Data records below:

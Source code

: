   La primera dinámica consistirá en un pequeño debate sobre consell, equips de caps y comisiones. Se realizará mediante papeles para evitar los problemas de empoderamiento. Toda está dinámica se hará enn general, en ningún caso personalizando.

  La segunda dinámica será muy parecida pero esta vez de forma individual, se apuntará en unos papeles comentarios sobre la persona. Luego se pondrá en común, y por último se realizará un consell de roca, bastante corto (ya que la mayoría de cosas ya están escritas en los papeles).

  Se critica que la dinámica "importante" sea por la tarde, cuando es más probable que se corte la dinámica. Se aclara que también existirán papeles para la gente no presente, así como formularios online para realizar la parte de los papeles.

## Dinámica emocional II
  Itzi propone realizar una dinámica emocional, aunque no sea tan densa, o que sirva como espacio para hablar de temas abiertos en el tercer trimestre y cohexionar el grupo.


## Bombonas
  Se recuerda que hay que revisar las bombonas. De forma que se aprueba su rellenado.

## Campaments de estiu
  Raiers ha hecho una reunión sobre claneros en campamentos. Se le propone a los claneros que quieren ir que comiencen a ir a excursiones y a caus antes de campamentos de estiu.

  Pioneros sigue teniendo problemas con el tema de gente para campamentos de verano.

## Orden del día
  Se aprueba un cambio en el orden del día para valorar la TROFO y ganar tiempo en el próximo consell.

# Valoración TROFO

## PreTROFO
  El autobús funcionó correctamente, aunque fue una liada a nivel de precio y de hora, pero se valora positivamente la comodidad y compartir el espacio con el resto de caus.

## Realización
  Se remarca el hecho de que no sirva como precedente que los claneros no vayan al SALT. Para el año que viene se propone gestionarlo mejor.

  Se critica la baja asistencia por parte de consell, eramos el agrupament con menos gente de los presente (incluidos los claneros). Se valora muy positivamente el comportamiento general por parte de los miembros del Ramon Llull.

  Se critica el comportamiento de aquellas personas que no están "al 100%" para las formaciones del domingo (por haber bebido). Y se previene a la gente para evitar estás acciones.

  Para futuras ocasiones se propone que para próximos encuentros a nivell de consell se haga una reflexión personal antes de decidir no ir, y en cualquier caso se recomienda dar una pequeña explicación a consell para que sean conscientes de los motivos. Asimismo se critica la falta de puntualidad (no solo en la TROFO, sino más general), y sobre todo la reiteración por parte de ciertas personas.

End of Data records.

[Exercise description]: Gather each line of the records holding the string "propone".

[Written answer]:
  Itzi propone realizar una dinámica emocional, aunque no sea tan densa, o que sirva como espacio para hablar de temas abiertos en el tercer trimestre y cohexionar el grupo.
  Raiers ha hecho una reunión sobre claneros en campamentos. Se le propone a los claneros que quieren ir que comiencen a ir a excursiones y a caus antes de campamentos de estiu.
  Se remarca el hecho de que no sirva como precedente que los claneros no vayan al SALT. Para el año que viene se propone gestionarlo mejor.
  Para futuras ocasiones se propone que para próximos encuentros a nivell de consell se haga una reflexión personal antes de decidir no ir, y en cualquier caso se recomienda dar una pequeña explicación a consell para que sean conscientes de los motivos. Asimismo se critica la falta de puntualidad (no solo en la TROFO, sino más general), y sobre todo la reiteración por parte de ciertas personas.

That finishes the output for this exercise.